--- DATA SUPPLIED ---
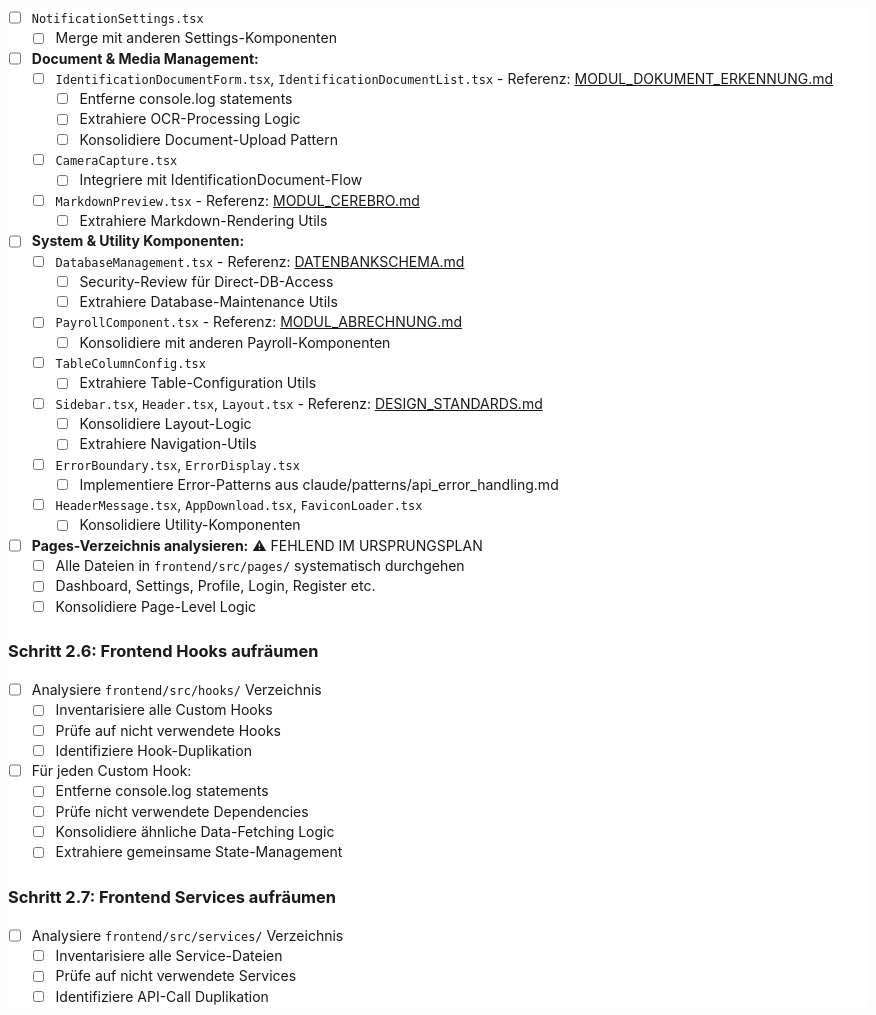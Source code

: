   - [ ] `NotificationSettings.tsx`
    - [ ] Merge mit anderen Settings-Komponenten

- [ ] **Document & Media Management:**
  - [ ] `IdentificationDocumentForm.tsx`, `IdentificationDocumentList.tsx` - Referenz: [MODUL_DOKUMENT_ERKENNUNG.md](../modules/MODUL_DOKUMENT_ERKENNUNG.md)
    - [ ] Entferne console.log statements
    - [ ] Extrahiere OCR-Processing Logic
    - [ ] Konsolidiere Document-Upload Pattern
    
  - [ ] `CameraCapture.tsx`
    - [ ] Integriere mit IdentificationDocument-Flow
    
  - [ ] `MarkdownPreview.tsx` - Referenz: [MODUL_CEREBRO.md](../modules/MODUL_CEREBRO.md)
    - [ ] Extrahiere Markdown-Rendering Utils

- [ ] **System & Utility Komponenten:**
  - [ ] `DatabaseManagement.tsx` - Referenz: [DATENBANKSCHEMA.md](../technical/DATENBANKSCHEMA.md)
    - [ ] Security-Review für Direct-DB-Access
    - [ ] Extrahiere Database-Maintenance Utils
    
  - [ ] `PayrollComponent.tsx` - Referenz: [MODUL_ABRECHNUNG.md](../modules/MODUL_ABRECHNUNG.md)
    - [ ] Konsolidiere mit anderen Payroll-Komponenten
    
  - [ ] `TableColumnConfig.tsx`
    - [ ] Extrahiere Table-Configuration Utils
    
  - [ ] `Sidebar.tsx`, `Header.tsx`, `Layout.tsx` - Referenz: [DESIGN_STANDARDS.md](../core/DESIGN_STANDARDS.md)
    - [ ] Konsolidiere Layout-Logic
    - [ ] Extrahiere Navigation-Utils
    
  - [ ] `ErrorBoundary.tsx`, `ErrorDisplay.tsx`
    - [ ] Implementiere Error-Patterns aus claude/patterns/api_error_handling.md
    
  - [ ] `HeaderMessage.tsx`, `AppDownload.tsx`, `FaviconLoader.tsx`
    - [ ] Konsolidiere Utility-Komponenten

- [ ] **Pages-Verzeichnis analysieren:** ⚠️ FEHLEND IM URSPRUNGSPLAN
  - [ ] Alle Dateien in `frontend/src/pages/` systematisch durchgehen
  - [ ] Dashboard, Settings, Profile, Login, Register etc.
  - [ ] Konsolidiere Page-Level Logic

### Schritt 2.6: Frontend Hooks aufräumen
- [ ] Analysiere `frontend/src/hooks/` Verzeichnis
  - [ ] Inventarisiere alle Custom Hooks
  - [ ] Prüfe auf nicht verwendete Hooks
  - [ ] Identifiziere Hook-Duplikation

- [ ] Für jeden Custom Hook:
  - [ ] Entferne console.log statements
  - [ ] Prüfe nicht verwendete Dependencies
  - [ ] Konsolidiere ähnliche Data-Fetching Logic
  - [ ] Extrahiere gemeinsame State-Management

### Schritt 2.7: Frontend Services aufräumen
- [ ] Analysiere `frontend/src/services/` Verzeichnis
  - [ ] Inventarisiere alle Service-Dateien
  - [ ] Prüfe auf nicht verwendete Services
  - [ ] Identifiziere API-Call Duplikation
---
--- DATA SUPPLIED ---
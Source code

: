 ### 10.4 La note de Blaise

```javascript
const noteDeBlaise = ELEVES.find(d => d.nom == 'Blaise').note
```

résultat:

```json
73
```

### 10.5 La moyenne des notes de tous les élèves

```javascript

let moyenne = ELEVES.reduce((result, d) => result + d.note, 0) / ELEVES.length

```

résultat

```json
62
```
---
*EXERCISE:*
Show a copy of each line from the data that includes the word "Extrahiere".

*RESPONSE AREA:*
    - [ ] Extrahiere OCR-Processing Logic
    - [ ] Extrahiere Markdown-Rendering Utils
    - [ ] Extrahiere Database-Maintenance Utils
    - [ ] Extrahiere Table-Configuration Utils
    - [ ] Extrahiere Navigation-Utils
  - [ ] Extrahiere gemeinsame State-Management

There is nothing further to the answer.